Mon, 09/23/2019 - 08:51
Spain has confirmed it would revoke the rights of its 366,000 British residents if the UK did so to the 180,000 Spanish people living in Britain in the event of a harsh Brexit. "We have told them that our royal decree will ensure everything remains the same in the case of a no-deal Brexit. But for that, reciprocity is necessary," Spain's EU affairs minister, Luis Marco Aguiriano, told El Pais.
Mon, 09/23/2019 - 08:48
Mainstream British politicians have a responsibility to find ways how to counter the growing far-right extremist threat. Overturning Brexit will only serve to intensify it.
Mon, 09/23/2019 - 08:47
Insiders at the European Economic and Social Committee (EESC), the EU's smallest institution, have described a culture-of-fear environment in the workplace, in the wake of the probationary appointment of its newest secretary-general.
Fri, 09/20/2019 - 17:51
Iran and climate change likely to dominate as French president Emmanuel Macron speaks for Europe at the UN general assembly in New York this week.
Fri, 09/20/2019 - 15:55
Irish foreign minister Simon Coveney said on Friday that negotiations are still far from a deal that could resolve the Irish backstop, since there is a "wide gap" between the UK and the EU, and Brussels is "still waiting for serious proposals" from London, according to the BBC. "I think we need to be honest with people and say that we're not close to that deal right now," said Coveney.
Fri, 09/20/2019 - 15:43
The UK has barred the European Commission from sharing with member states the three informal papers on Brexit it forwarded to Brussels Thursday, British daily The Guardian reported, citing a commission email to EU states' embassies. "The UK labelled the documents as HMG property and requested us not to do any onward disclosure," the commission said.

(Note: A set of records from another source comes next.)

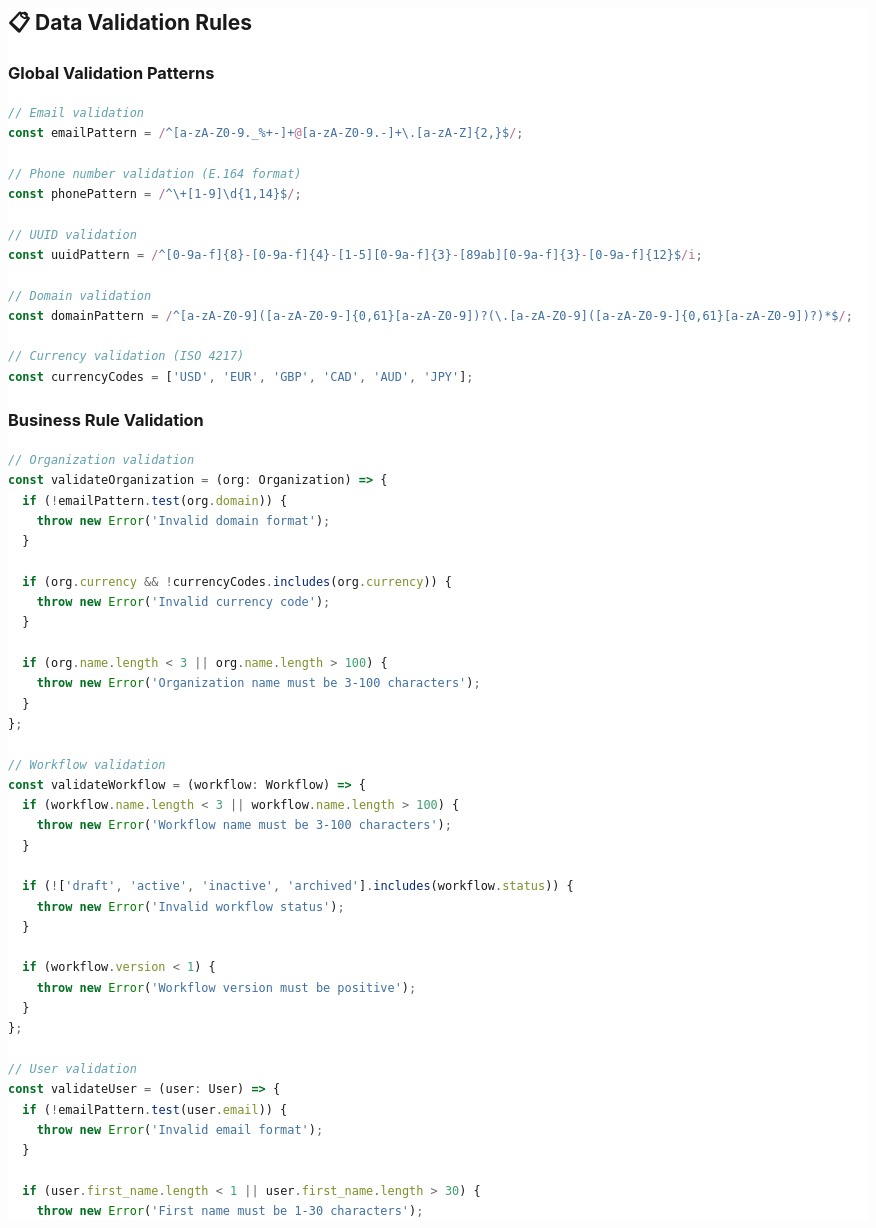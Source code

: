 
## 📋 Data Validation Rules

### Global Validation Patterns

```typescript
// Email validation
const emailPattern = /^[a-zA-Z0-9._%+-]+@[a-zA-Z0-9.-]+\.[a-zA-Z]{2,}$/;

// Phone number validation (E.164 format)
const phonePattern = /^\+[1-9]\d{1,14}$/;

// UUID validation
const uuidPattern = /^[0-9a-f]{8}-[0-9a-f]{4}-[1-5][0-9a-f]{3}-[89ab][0-9a-f]{3}-[0-9a-f]{12}$/i;

// Domain validation
const domainPattern = /^[a-zA-Z0-9]([a-zA-Z0-9-]{0,61}[a-zA-Z0-9])?(\.[a-zA-Z0-9]([a-zA-Z0-9-]{0,61}[a-zA-Z0-9])?)*$/;

// Currency validation (ISO 4217)
const currencyCodes = ['USD', 'EUR', 'GBP', 'CAD', 'AUD', 'JPY'];
```

### Business Rule Validation

```typescript
// Organization validation
const validateOrganization = (org: Organization) => {
  if (!emailPattern.test(org.domain)) {
    throw new Error('Invalid domain format');
  }
  
  if (org.currency && !currencyCodes.includes(org.currency)) {
    throw new Error('Invalid currency code');
  }
  
  if (org.name.length < 3 || org.name.length > 100) {
    throw new Error('Organization name must be 3-100 characters');
  }
};

// Workflow validation
const validateWorkflow = (workflow: Workflow) => {
  if (workflow.name.length < 3 || workflow.name.length > 100) {
    throw new Error('Workflow name must be 3-100 characters');
  }
  
  if (!['draft', 'active', 'inactive', 'archived'].includes(workflow.status)) {
    throw new Error('Invalid workflow status');
  }
  
  if (workflow.version < 1) {
    throw new Error('Workflow version must be positive');
  }
};

// User validation
const validateUser = (user: User) => {
  if (!emailPattern.test(user.email)) {
    throw new Error('Invalid email format');
  }
  
  if (user.first_name.length < 1 || user.first_name.length > 30) {
    throw new Error('First name must be 1-30 characters');
```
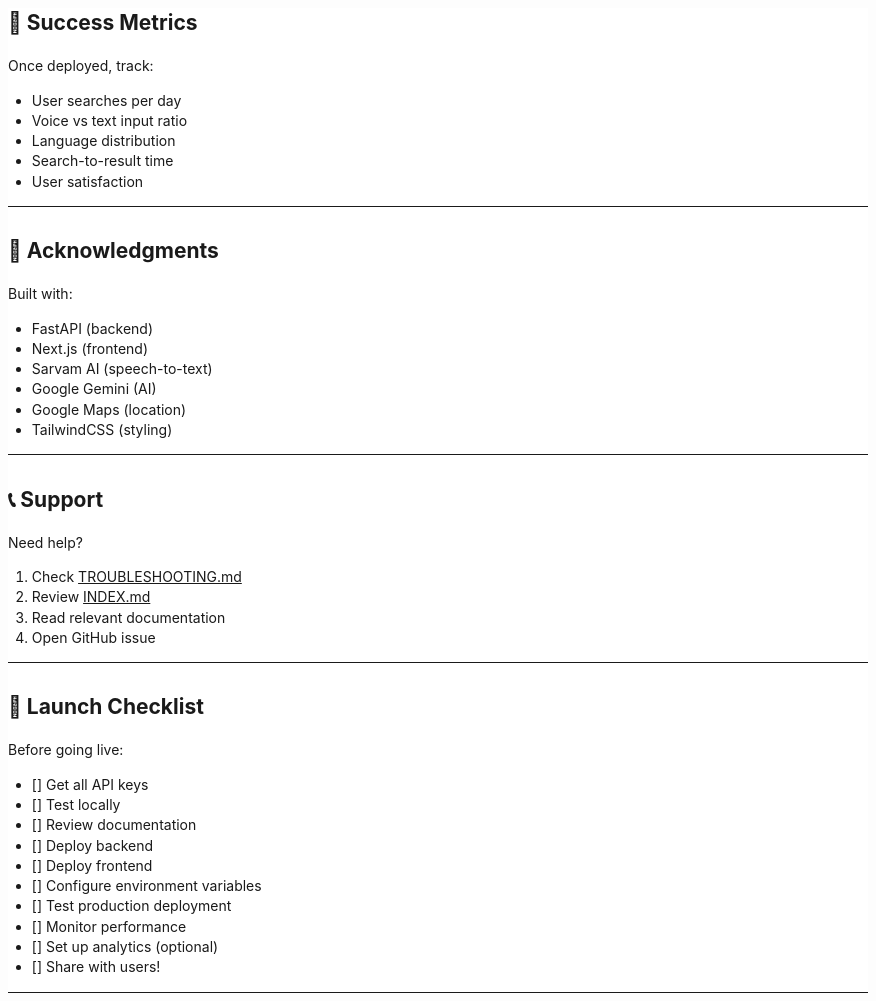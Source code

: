 
## 🎯 Success Metrics

Once deployed, track:
- User searches per day
- Voice vs text input ratio
- Language distribution
- Search-to-result time
- User satisfaction

---

## 🙏 Acknowledgments

Built with:
- FastAPI (backend)
- Next.js (frontend)
- Sarvam AI (speech-to-text)
- Google Gemini (AI)
- Google Maps (location)
- TailwindCSS (styling)

---

## 📞 Support

Need help?
1. Check [TROUBLESHOOTING.md
](TROUBLESHOOTING.md)
2. Review [INDEX.md
](INDEX.md)
3. Read relevant documentation
4. Open GitHub issue

---

## 🚀 Launch Checklist

Before going live:
- [] Get all API keys
- [] Test locally
- [] Review documentation
- [] Deploy backend
- [] Deploy frontend
- [] Configure environment variables
- [] Test production deployment
- [] Monitor performance
- [] Set up analytics (optional)
- [] Share with users!

---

The obstacle to wider talks comes amid concern of a no-deal Brexit in October.
Fri, 09/20/2019 - 15:29
More than 250 protests were organised across Spain on Friday to declare a "feminist emergency" after the violent cases of murder, rape, and harassment that occurred in Spain this summer in which 19 women were murdered. In 2019, 42 women were murdered in domestic violence attacks - making a total of 1,017 since 2013. According to Spanish media, there will be also demonstrations in Colombia, Argentina, and France.